On the buy side: Large integrated steel producers with existing coal gasification infrastructure (Tata Steel, JSW, SAIL) face capital expenditure of $200-400 million to retrofit existing DRI plants for syngas compatibility, but gain long-term fuel cost stability and reduced foreign exchange exposure. Mid-sized regional producers operating 0.5-2 million tonne DRI facilities confront prohibitive upfront costs of $300-600/tonne of annual capacity for new coal gasification plants. On the sell side: India currently imports 90% of its coking coal, with the sector's significant import dependency particularly for coking coal which meets approximately 95% of the industry's requirements. Coal-to-chemicals technology providers capture project development margins of 15-25% on turnkey gasification installations. Domestic coal suppliers gain gasification-grade premiums of $10-20/tonne over thermal coal. LNG and LPG importers lose industrial steel customer volumes worth $50-100 million annually per major steel complex.
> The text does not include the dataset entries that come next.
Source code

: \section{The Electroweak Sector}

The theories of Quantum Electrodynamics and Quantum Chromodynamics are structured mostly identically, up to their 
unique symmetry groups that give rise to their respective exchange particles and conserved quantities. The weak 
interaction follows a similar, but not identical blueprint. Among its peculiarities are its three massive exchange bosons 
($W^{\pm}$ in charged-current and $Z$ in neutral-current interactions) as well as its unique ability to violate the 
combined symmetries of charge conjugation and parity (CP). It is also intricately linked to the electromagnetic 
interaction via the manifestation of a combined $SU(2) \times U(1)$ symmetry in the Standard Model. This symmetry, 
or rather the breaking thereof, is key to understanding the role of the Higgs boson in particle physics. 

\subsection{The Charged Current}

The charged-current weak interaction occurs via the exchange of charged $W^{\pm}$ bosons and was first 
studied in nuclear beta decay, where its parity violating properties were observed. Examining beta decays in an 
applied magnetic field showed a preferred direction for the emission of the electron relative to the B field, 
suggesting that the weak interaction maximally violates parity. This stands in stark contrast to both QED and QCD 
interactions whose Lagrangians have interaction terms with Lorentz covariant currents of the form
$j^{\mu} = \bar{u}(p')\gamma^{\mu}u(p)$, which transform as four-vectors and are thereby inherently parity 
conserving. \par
For large integrated steelmakers with derivatives access: Lock coking coal prices through 12-month forward contracts at current levels around $190-220/tonne FOB Australia, while evaluating coal gasification technology partnerships with proven operators like Air Liquide or Lurgi. Deploy currency hedging to protect against rupee depreciation on remaining fuel imports. For smaller regional steel producers without gasification infrastructure: Secure bilateral term contracts with domestic coal suppliers for consistent quality feedstock, diversify energy sources through renewable power purchase agreements for electric arc furnace operations, and explore industry consortiums to share coal gasification infrastructure costs. Consider transitioning to scrap-based EAF production where economically viable, reducing coking coal dependency from 550-600 kg per tonne of crude steel to zero.
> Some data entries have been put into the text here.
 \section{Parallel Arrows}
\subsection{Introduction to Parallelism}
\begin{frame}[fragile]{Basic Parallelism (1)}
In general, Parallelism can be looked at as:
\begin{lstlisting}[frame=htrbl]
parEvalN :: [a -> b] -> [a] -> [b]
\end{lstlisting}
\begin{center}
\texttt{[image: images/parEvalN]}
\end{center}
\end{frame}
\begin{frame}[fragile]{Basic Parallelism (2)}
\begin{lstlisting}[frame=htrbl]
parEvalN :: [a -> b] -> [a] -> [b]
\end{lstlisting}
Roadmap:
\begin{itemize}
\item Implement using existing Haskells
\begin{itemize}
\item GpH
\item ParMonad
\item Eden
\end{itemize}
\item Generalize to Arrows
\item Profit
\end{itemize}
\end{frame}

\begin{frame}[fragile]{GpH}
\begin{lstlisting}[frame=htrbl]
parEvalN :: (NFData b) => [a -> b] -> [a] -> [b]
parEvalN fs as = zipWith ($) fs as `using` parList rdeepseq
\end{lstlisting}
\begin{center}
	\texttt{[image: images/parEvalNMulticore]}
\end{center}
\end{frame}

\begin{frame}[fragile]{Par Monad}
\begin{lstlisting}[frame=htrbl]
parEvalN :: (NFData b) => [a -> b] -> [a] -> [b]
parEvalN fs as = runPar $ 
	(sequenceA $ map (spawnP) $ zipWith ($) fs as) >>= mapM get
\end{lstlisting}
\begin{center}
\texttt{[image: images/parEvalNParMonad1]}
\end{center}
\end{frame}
Coal gasification coupled with carbon capture and utilisation technologies will lower emission intensity, support CBAM compliance, and strengthen export competitiveness. The emission intensity of steel produced in India is approximately 2.5 tons of CO₂ per ton of crude steel, while globally this is approximately 1.9 tons, and in scrap-based systems can be as low as 1.3 to 1.5 tons of CO₂ per ton of crude steel. Beginning on January 1, 2026, CBAM will be fully enforced, and importers will be required to pay for the carbon contained in their shipped steel — steel with higher emissions will arrive in Europe with a higher landed cost. For observers: Monitor the Platts TSI 62% Fe iron ore index — if it sustains above $110/tonne through Q3 2026, expect accelerated DRI capacity additions that favour gas-based over coal-based reduction. Track the India rupee-Australian dollar cross rate — every 5% rupee depreciation adds $10-12/tonne to coking coal import costs, strengthening the economic case for domestic coal gasification by Indian steel producers.